_What you have to do_. Set down the data below in full, exactly as it reads, but without the pictures.

** Entries supplied follows **

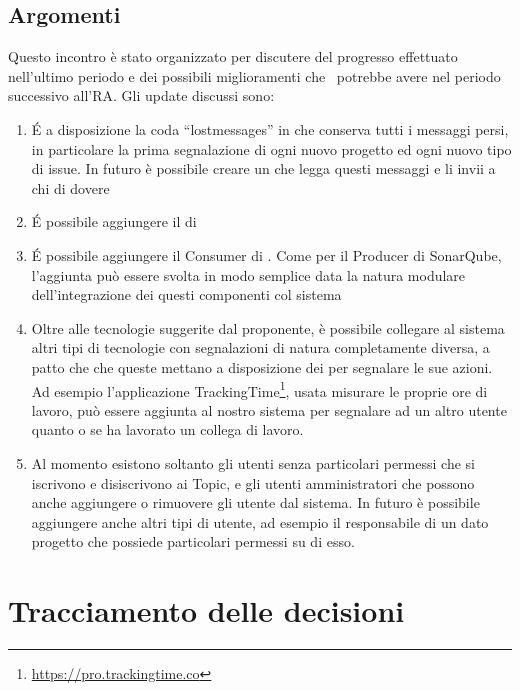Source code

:         \subsection{Argomenti}
            Questo incontro è stato organizzato per discutere del progresso effettuato nell'ultimo periodo e dei possibili miglioramenti che \progetto\ potrebbe avere nel periodo successivo all'RA. Gli update discussi sono:
            \begin{enumerate}
            	\item É a disposizione la coda ``lostmessages'' in  che conserva tutti i messaggi persi, in particolare la prima segnalazione di ogni nuovo progetto ed ogni nuovo tipo di issue. In futuro è possibile creare un  che legga questi messaggi e li invii a chi di dovere
            	\item É possibile aggiungere il  di 
            	\item É possibile aggiungere il Consumer di . Come per il Producer di SonarQube, l'aggiunta può essere svolta in modo semplice data la natura modulare dell’integrazione dei questi componenti col sistema
            	\item Oltre alle tecnologie suggerite dal proponente, è possibile collegare al sistema altri tipi di tecnologie con segnalazioni di natura completamente diversa, a patto che che queste mettano a disposizione dei  per segnalare le sue azioni. Ad esempio l’applicazione TrackingTime\footnote{\url{https://pro.trackingtime.co}}, usata misurare le proprie ore di lavoro, può essere aggiunta al nostro sistema per segnalare ad un altro utente quanto o se ha lavorato un collega di lavoro.
            	\item Al momento esistono soltanto gli utenti senza particolari permessi che si iscrivono e disiscrivono ai Topic, e gli utenti amministratori che possono anche aggiungere o rimuovere gli utente dal sistema. In futuro è possibile aggiungere anche altri tipi di utente, ad esempio il responsabile di un dato progetto che possiede particolari permessi su di esso.          	
            \end{enumerate}

        \section{Tracciamento delle decisioni}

** End of Entries supplied **

_Answer box_.
Source code

:         \subsection{Argomenti}
            Questo incontro è stato organizzato per discutere del progresso effettuato nell'ultimo periodo e dei possibili miglioramenti che \progetto\ potrebbe avere nel periodo successivo all'RA. Gli update discussi sono:
            \begin{enumerate}
            	\item É a disposizione la coda ``lostmessages'' in  che conserva tutti i messaggi persi, in particolare la prima segnalazione di ogni nuovo progetto ed ogni nuovo tipo di issue. In futuro è possibile creare un  che legga questi messaggi e li invii a chi di dovere
            	\item É possibile aggiungere il  di 
            	\item É possibile aggiungere il Consumer di . Come per il Producer di SonarQube, l'aggiunta può essere svolta in modo semplice data la natura modulare dell’integrazione dei questi componenti col sistema
            	\item Oltre alle tecnologie suggerite dal proponente, è possibile collegare al sistema altri tipi di tecnologie con segnalazioni di natura completamente diversa, a patto che che queste mettano a disposizione dei  per segnalare le sue azioni. Ad esempio l’applicazione TrackingTime\footnote{\url{https://pro.trackingtime.co}}, usata misurare le proprie ore di lavoro, può essere aggiunta al nostro sistema per segnalare ad un altro utente quanto o se ha lavorato un collega di lavoro.
            	\item Al momento esistono soltanto gli utenti senza particolari permessi che si iscrivono e disiscrivono ai Topic, e gli utenti amministratori che possono anche aggiungere o rimuovere gli utente dal sistema. In futuro è possibile aggiungere anche altri tipi di utente, ad esempio il responsabile di un dato progetto che possiede particolari permessi su di esso.          	
            \end{enumerate}

        \section{Tracciamento delle decisioni}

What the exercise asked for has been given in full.